There is obviously more to the book, and I would highly recommend it to anyone invovled in questions of morality or ethics, be they philosophers, policy makers, or anyone interested.

Dignity: Seeking Respect in Back Row America by Chris Arnade
I first became aware of Arnade through his poignant photojournalism on poverty, an particularly with communities in decline. Many pundits bemoan various “divides” in America such as racial, economic, and political. These divides undoubtedly exist, but as Arnade demonstrates they may not be the most critical in terms of understanding.

Instead, Arnade introduces a classroom metaphor of “front-row” and “back-row” where the attentive front-row advances and the back-row gets left behind. More importantly, the front-row sets the rules and policy for how the back-row is supposed to live, despite rarely engaging with them on their terms.

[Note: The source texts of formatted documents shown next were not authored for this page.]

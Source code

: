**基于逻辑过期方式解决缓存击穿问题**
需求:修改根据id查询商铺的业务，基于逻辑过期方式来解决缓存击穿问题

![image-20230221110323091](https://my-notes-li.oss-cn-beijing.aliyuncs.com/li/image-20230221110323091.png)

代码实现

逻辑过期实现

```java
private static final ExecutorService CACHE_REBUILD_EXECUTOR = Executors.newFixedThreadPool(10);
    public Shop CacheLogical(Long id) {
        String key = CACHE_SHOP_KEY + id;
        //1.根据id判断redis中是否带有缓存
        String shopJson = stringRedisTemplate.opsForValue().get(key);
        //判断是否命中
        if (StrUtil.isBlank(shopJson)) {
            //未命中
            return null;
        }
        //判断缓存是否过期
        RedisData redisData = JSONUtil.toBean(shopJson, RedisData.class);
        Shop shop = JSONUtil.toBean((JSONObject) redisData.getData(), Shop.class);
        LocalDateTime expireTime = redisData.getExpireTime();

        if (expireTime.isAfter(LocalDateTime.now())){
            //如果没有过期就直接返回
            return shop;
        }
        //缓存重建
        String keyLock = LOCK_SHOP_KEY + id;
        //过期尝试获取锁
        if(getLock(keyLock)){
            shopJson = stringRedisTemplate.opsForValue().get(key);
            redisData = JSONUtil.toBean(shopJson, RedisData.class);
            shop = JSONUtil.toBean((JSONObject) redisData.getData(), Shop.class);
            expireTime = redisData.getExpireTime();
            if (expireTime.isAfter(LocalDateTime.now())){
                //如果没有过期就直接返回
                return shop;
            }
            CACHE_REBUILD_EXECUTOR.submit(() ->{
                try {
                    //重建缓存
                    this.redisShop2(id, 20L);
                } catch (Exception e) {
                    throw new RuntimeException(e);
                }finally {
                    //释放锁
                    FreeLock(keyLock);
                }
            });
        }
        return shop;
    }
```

I’m not sure how else to describe Dignity other than to say it’s less about politics than it is about humanity. For this alone, I think it should be read by everyone and why Dignity also gets my nod for favorite book of the year.

Notes

  1. The main reasons for the increase are due to access to a library’s ebook repository and signing up for BookBub. If you do any amount of e-book reading, I highly recommend looking into both options.